Exercise requirements: Where a line holds the word "title", copy that line from the data below.

Data:
--- START ---
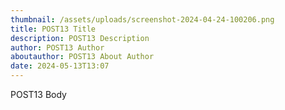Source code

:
 ```yaml
---
thumbnail: /assets/uploads/screenshot-2024-04-24-100206.png
title: POST13 Title
description: POST13 Description
author: POST13 Author
aboutauthor: POST13 About Author
date: 2024-05-13T13:07
---
```

POST13 Body
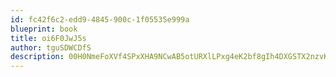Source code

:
```yaml
---
id: fc42f6c2-edd9-4845-900c-1f05535e999a
blueprint: book
title: oi6F0JwJ5s
author: tguSDWCDfS
description: 00H0NmeFoXVf4SPxXHA9NCwAB5otURXlLPxg4eK2bf8gIh4DXGSTX2nzvKGBosq2xAa6nCfNx68olAV9a0SKyNgA57MHnkZK31e2
---
```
--- END ---
Output:
title: POST13 Title
title: oi6F0JwJ5s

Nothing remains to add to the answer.